→ Exercise objective: Exactly the lines from the beginning of the records to the line with "#### Expansión con", both ends included, are to be given again, and pictures are to be left out.

→ Exercise input:
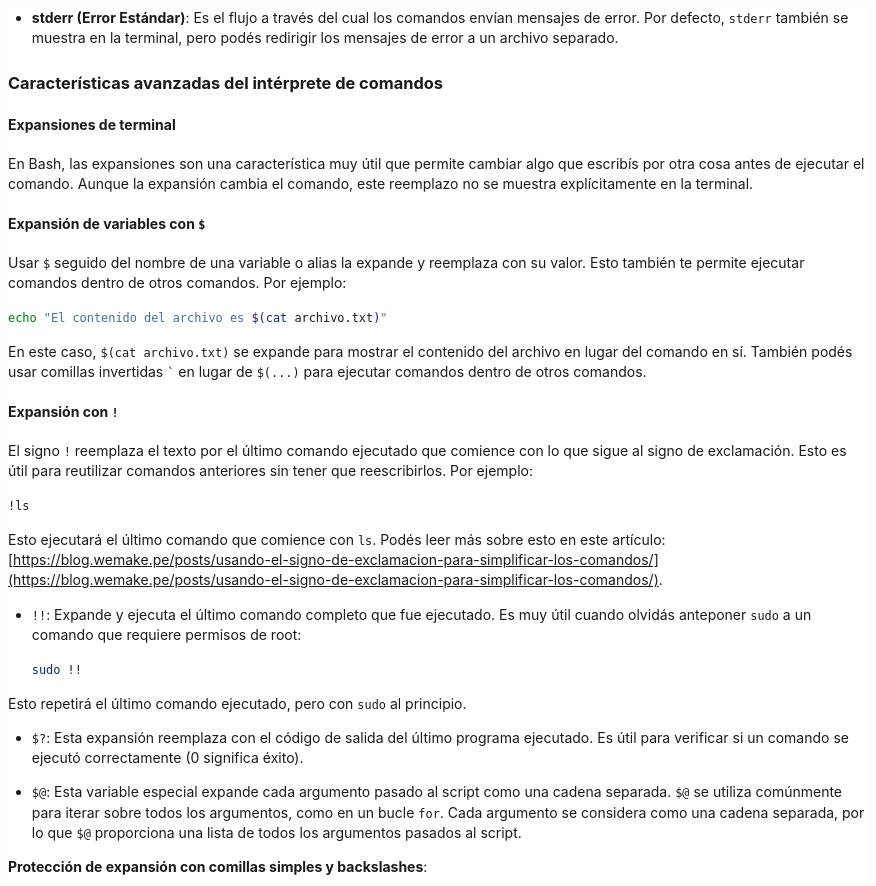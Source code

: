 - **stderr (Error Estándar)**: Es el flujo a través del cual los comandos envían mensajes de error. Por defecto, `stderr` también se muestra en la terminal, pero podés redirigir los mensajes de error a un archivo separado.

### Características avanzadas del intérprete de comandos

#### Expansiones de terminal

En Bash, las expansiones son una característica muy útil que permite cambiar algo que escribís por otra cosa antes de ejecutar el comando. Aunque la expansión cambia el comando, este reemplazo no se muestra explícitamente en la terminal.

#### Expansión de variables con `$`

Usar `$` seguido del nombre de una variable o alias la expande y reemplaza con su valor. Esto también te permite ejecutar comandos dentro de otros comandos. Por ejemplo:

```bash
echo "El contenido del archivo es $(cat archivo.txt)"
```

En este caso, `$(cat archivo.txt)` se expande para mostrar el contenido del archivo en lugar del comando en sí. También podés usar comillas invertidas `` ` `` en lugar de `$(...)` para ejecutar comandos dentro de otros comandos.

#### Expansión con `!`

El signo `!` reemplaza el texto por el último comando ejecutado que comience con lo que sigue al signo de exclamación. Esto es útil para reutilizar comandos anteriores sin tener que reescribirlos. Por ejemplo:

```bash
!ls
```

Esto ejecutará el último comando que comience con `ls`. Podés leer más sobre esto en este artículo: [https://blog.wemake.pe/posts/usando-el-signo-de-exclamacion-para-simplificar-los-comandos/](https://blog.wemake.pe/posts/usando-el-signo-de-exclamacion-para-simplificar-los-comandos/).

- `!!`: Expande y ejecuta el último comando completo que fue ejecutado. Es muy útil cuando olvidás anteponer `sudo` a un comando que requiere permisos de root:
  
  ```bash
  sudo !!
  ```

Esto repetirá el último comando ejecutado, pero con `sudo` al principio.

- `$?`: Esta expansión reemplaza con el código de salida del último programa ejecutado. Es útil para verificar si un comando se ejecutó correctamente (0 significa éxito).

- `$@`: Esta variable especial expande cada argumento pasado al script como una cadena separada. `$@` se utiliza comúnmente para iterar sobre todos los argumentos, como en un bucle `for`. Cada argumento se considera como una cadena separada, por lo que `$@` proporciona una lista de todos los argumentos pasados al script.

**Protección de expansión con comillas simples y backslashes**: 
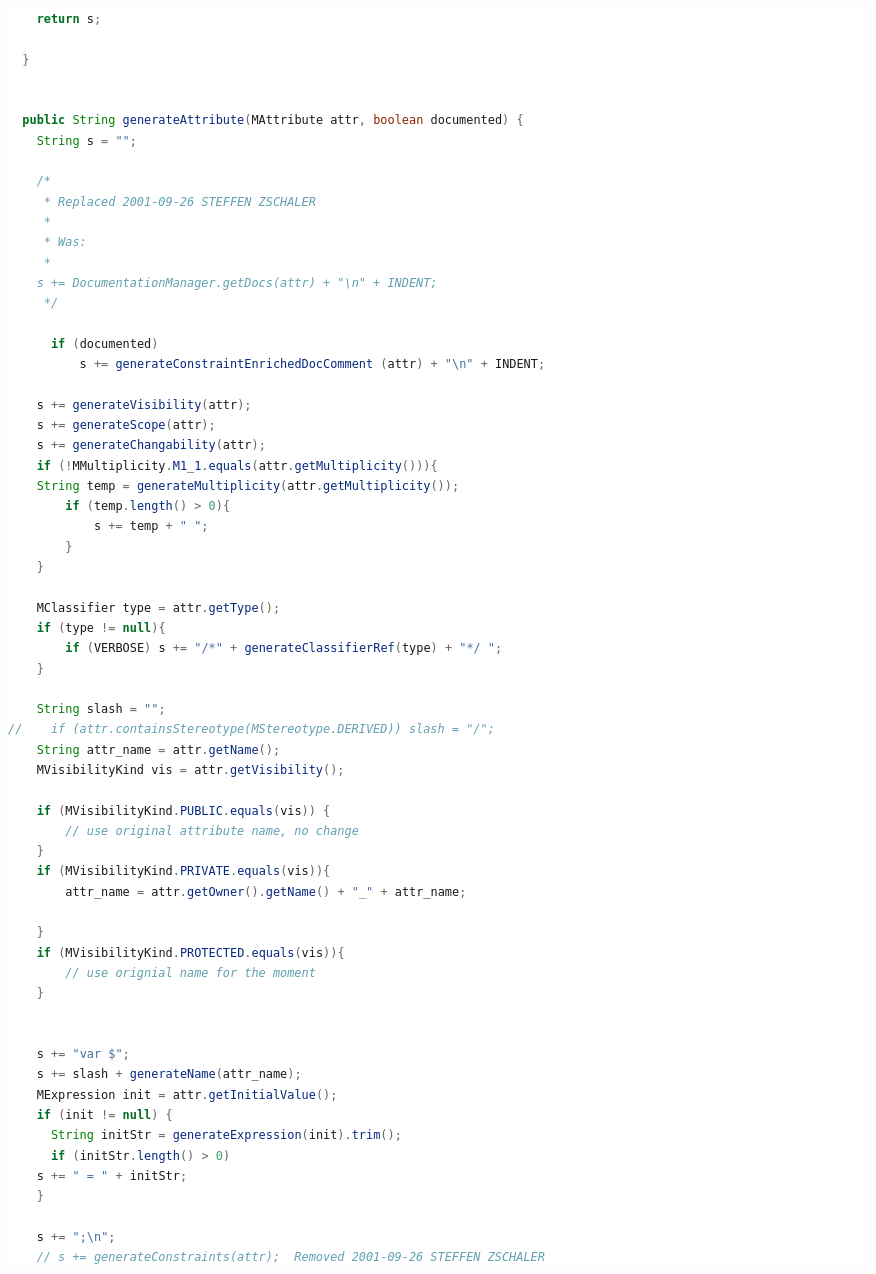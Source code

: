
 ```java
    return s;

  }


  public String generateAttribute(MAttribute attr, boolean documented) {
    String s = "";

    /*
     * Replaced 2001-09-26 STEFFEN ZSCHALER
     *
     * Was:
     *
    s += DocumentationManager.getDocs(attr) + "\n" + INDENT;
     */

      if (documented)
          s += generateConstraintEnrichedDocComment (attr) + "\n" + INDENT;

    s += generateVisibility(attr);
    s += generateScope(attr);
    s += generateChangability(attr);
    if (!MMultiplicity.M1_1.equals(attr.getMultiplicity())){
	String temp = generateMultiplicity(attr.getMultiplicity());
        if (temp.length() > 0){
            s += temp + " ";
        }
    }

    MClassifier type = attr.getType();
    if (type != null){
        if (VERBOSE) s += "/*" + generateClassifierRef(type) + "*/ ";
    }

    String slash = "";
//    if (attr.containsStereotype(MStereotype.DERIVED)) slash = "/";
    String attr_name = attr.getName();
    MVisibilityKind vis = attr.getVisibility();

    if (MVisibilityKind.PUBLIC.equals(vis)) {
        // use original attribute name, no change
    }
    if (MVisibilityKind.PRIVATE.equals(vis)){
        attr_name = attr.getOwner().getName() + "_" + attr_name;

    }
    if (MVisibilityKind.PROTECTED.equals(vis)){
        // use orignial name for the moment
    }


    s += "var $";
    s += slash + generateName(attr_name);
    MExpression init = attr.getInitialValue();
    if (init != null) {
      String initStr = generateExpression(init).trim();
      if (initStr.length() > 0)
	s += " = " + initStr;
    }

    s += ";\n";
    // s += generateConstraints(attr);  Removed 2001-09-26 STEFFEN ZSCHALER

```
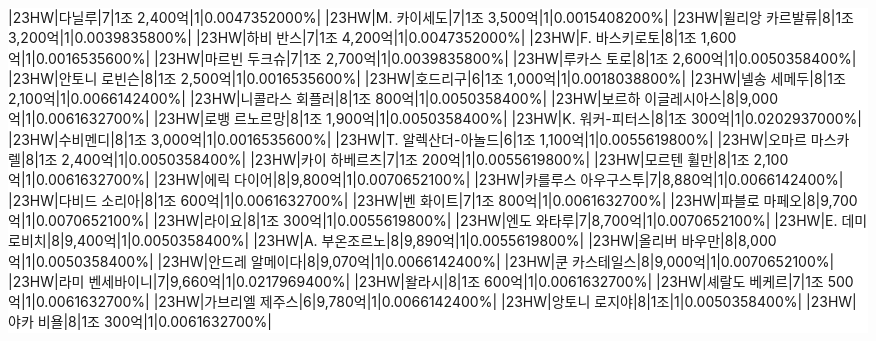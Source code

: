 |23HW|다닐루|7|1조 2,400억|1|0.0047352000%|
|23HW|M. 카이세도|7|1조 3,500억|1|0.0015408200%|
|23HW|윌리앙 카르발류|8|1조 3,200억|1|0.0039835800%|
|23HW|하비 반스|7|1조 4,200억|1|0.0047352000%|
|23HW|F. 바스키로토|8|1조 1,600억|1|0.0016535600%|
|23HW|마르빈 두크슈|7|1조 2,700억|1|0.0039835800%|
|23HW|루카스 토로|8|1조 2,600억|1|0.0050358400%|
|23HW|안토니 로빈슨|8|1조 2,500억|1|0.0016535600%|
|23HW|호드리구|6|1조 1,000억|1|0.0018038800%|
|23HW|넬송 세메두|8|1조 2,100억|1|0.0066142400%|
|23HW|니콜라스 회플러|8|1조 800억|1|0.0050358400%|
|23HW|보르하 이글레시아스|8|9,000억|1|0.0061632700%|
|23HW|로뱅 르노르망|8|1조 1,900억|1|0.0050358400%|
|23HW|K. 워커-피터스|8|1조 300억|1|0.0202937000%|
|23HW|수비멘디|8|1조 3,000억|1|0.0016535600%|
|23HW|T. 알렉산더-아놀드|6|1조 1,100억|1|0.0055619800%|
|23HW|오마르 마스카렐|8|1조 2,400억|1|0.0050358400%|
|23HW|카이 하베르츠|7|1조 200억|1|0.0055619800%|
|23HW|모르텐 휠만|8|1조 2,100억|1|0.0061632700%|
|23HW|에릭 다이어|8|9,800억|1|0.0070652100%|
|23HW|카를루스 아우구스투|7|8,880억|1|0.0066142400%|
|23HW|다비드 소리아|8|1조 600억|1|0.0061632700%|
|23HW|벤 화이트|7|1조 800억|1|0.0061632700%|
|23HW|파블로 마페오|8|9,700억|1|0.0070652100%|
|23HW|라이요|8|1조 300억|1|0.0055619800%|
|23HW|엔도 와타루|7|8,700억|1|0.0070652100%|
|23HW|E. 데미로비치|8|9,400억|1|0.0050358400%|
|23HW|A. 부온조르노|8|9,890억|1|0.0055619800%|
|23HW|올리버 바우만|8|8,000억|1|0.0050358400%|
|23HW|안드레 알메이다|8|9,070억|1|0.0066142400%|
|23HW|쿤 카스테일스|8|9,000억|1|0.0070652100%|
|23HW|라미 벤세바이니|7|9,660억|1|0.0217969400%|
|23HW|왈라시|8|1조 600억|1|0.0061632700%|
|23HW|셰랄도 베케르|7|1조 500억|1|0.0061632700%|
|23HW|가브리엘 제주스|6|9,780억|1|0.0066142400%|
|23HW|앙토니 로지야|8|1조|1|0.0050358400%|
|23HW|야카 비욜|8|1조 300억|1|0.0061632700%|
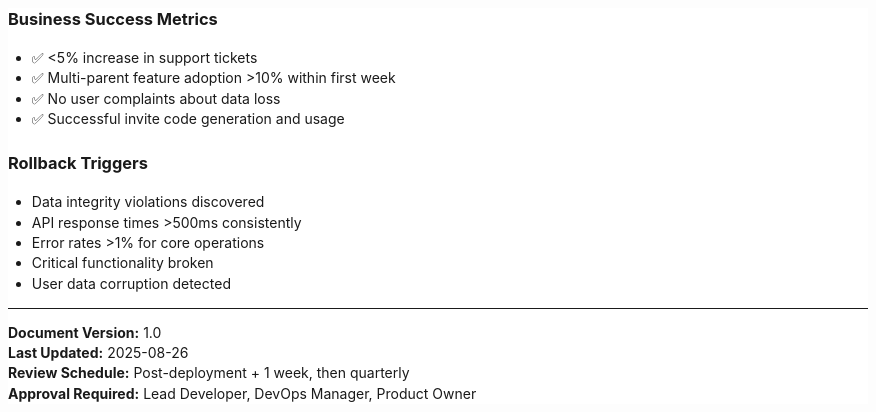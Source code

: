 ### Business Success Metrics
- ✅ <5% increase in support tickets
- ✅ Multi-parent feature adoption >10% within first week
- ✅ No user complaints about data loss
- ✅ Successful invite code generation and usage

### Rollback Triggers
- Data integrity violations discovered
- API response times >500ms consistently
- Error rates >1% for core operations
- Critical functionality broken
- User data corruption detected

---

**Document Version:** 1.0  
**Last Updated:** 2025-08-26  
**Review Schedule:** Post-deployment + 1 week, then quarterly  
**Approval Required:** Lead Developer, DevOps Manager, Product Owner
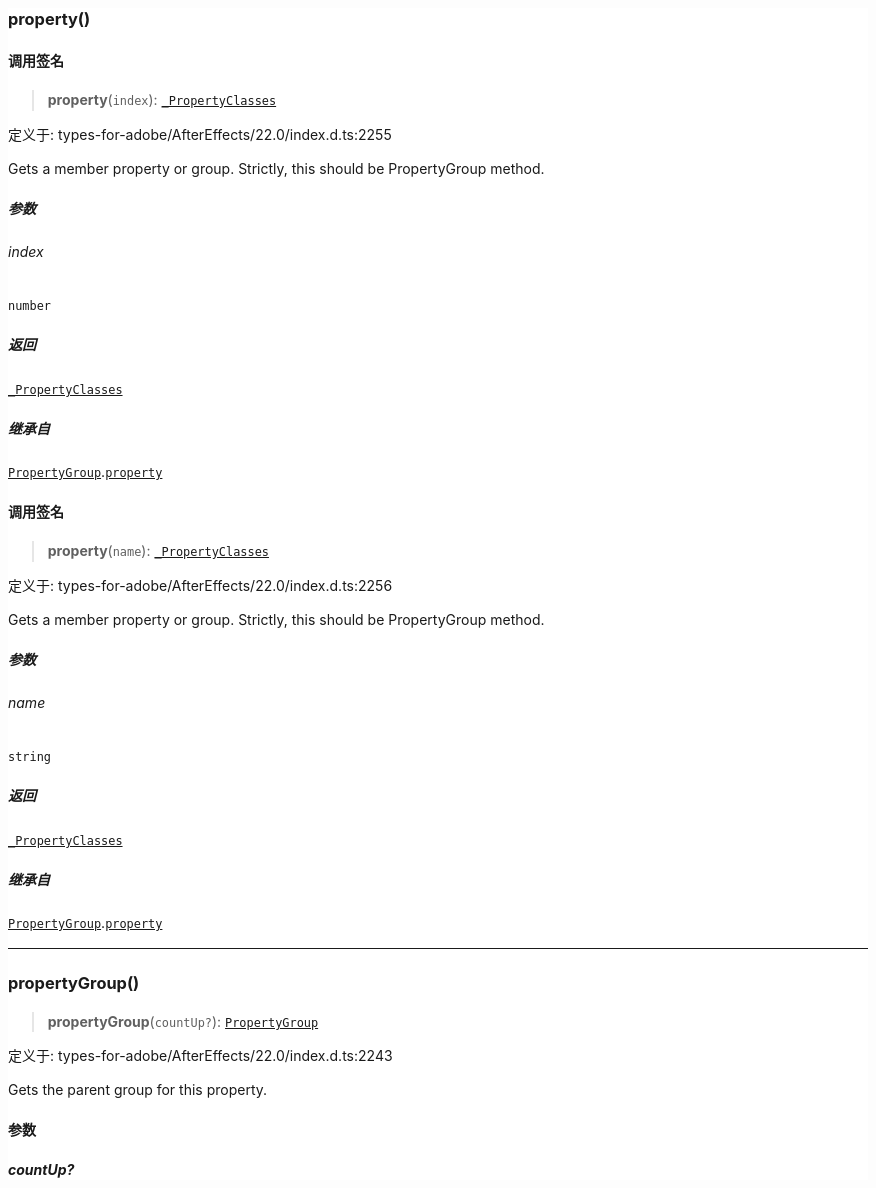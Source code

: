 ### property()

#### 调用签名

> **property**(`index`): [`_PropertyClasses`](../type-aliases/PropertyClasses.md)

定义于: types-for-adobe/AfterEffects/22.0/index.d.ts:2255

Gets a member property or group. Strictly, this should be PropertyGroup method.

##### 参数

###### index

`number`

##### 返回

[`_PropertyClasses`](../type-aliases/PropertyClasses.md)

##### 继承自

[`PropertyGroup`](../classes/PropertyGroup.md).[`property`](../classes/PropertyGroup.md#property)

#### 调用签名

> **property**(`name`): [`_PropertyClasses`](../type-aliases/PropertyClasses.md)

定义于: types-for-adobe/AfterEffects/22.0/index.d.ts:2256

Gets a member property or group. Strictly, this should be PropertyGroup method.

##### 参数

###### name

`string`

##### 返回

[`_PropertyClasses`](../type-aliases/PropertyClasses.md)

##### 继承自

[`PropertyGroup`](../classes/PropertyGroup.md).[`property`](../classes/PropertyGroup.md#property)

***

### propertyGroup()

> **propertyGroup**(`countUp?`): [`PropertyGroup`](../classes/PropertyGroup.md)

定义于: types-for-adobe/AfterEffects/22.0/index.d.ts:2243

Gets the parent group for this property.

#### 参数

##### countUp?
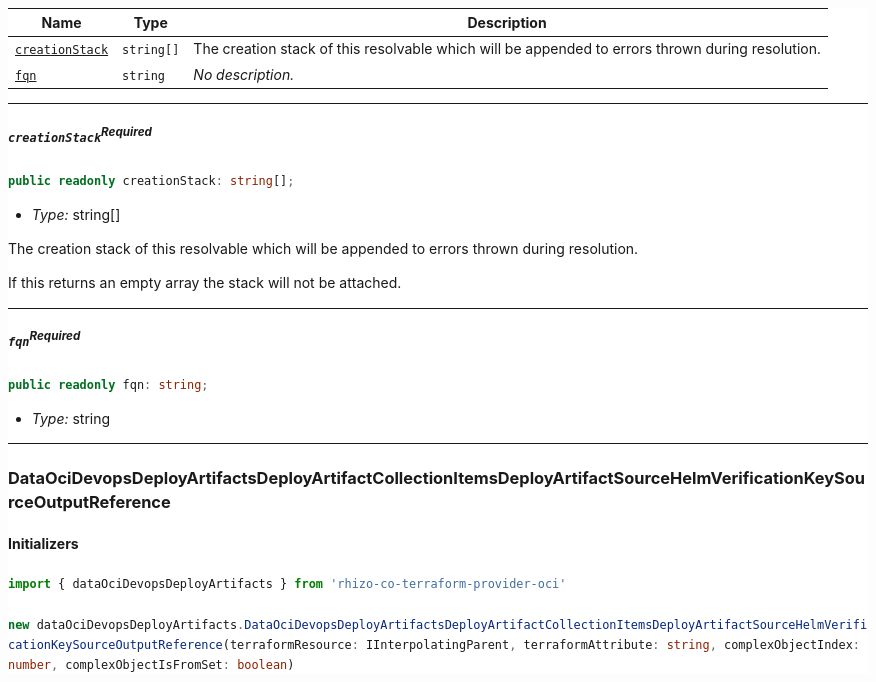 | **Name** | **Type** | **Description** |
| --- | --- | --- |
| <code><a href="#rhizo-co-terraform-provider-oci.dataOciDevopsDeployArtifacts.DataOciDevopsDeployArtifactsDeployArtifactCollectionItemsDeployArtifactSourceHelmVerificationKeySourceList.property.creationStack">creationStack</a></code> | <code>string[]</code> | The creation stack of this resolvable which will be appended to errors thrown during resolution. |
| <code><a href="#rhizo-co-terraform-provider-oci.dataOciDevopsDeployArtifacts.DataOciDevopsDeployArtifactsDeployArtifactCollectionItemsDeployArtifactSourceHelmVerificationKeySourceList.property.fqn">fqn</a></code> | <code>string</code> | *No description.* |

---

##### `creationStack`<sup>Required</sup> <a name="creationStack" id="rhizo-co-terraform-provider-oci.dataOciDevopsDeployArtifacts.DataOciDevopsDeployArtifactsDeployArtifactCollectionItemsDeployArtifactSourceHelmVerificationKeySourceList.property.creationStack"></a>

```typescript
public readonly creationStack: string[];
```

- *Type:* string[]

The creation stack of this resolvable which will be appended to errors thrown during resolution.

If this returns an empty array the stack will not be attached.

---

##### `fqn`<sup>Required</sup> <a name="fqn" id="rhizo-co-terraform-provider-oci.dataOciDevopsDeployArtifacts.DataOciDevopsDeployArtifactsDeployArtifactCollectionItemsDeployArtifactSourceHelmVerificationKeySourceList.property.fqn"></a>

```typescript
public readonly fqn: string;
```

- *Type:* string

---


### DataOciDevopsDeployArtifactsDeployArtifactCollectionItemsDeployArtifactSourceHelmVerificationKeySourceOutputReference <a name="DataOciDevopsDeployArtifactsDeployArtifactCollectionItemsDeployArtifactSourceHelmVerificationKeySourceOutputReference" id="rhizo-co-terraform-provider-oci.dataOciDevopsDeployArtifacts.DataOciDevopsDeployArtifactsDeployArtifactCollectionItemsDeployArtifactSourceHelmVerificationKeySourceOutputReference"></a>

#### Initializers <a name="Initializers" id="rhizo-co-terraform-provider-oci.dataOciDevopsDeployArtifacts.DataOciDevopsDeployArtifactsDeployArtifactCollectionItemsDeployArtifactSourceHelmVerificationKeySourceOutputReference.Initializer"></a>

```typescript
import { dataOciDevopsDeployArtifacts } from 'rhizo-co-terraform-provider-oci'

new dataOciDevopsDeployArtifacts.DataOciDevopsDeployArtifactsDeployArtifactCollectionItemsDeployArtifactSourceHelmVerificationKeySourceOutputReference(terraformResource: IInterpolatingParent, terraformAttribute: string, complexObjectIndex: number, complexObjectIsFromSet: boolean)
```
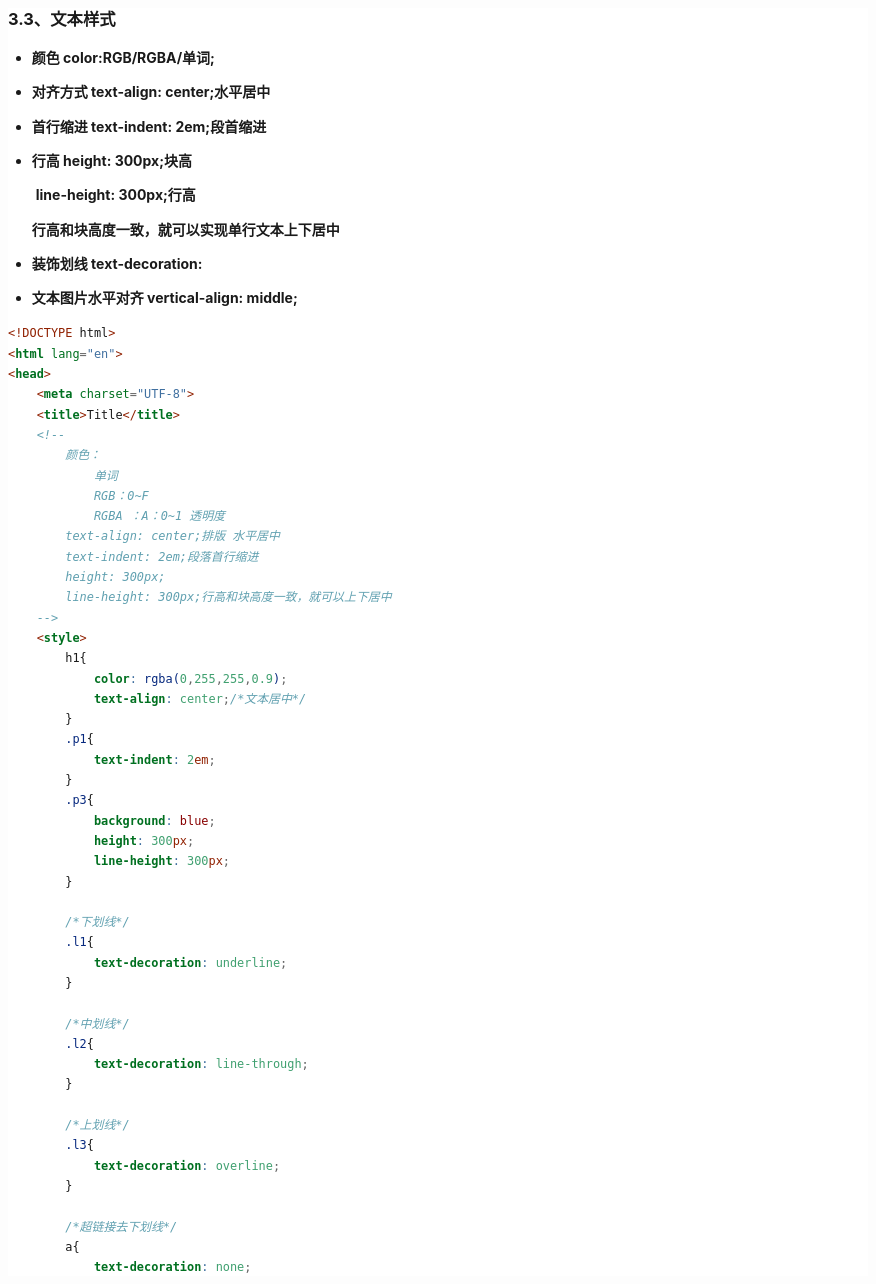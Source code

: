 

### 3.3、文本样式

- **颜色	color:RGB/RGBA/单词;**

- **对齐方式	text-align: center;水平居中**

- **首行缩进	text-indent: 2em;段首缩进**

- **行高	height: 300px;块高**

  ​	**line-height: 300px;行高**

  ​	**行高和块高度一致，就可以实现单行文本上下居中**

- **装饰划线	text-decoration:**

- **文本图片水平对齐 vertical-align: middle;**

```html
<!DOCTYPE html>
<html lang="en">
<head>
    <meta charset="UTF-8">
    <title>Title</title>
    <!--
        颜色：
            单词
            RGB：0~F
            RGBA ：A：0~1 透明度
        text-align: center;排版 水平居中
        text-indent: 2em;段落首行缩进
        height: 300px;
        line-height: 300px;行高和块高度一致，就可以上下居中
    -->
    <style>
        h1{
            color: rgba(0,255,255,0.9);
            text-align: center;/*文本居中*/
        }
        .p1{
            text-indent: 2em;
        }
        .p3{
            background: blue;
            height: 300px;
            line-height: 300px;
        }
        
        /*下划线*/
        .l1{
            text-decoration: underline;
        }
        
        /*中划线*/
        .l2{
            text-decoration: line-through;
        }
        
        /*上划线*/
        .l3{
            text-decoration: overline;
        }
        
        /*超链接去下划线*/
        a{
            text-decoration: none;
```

→ Answer to the exercise:
Source code

: - **stderr (Error Estándar)**: Es el flujo a través del cual los comandos envían mensajes de error. Por defecto, `stderr` también se muestra en la terminal, pero podés redirigir los mensajes de error a un archivo separado.

### Características avanzadas del intérprete de comandos

#### Expansiones de terminal

En Bash, las expansiones son una característica muy útil que permite cambiar algo que escribís por otra cosa antes de ejecutar el comando. Aunque la expansión cambia el comando, este reemplazo no se muestra explícitamente en la terminal.

#### Expansión de variables con `$`

Usar `$` seguido del nombre de una variable o alias la expande y reemplaza con su valor. Esto también te permite ejecutar comandos dentro de otros comandos. Por ejemplo:

```bash
echo "El contenido del archivo es $(cat archivo.txt)"
```

En este caso, `$(cat archivo.txt)` se expande para mostrar el contenido del archivo en lugar del comando en sí. También podés usar comillas invertidas `` ` `` en lugar de `$(...)` para ejecutar comandos dentro de otros comandos.

#### Expansión con `!`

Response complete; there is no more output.